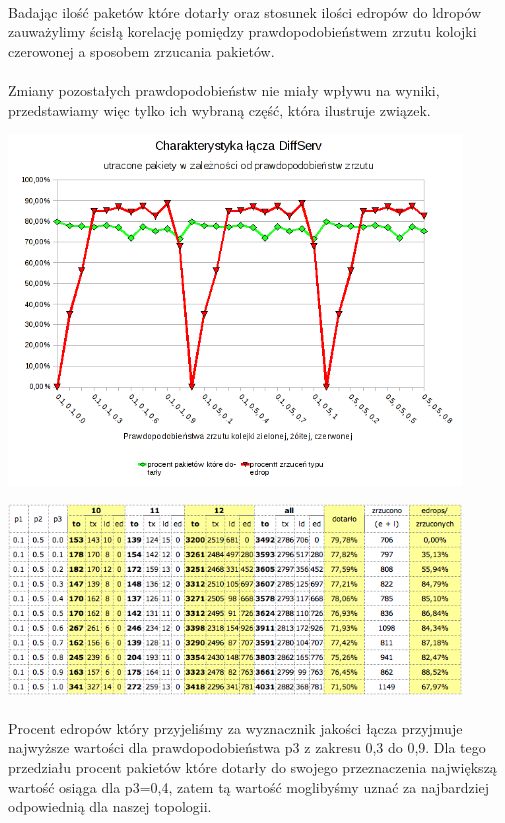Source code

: \documentclass[a4paper]{article}
\begin{document}
\paragraph{}
Badając ilość paketów które dotarły oraz stosunek ilości edropów do ldropów zauważylimy ścisłą korelację pomiędzy prawdopodobieństwem zrzutu kolojki czerowonej a sposobem zrzucania pakietów.

\paragraph{}
Zmiany pozostałych prawdopodobieństw nie miały wpływu na wyniki, przedstawiamy więc tylko ich wybraną część, która ilustruje związek.


\includegraphics[width=120mm]{images/punkt_1_wykres.png}


\includegraphics[width=120mm]{images/punkt_1_tabela.png}

\paragraph{}
Procent edropów który przyjeliśmy za wyznacznik jakości łącza przyjmuje najwyższe wartości dla prawdopodobieństwa p3 z zakresu 0,3 do 0,9. Dla tego przedziału procent pakietów które dotarły do swojego przeznaczenia największą wartość osiąga dla p3=0,4, zatem tą wartość moglibyśmy uznać za najbardziej odpowiednią dla naszej topologii. 
\end{document}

● ● ● ● ● ● ●

■ Exercise goal: Nothing but an exact copy of the data, without pictures, should be returned.

■ Result for this task:
Source code

: \documentclass[a4paper]{article}
\begin{document}
\paragraph{}
Badając ilość paketów które dotarły oraz stosunek ilości edropów do ldropów zauważylimy ścisłą korelację pomiędzy prawdopodobieństwem zrzutu kolojki czerowonej a sposobem zrzucania pakietów.

\paragraph{}
Zmiany pozostałych prawdopodobieństw nie miały wpływu na wyniki, przedstawiamy więc tylko ich wybraną część, która ilustruje związek.


\includegraphics[width=120mm]{images/punkt_1_wykres.png}


\includegraphics[width=120mm]{images/punkt_1_tabela.png}

\paragraph{}
Procent edropów który przyjeliśmy za wyznacznik jakości łącza przyjmuje najwyższe wartości dla prawdopodobieństwa p3 z zakresu 0,3 do 0,9. Dla tego przedziału procent pakietów które dotarły do swojego przeznaczenia największą wartość osiąga dla p3=0,4, zatem tą wartość moglibyśmy uznać za najbardziej odpowiednią dla naszej topologii. 
\end{document}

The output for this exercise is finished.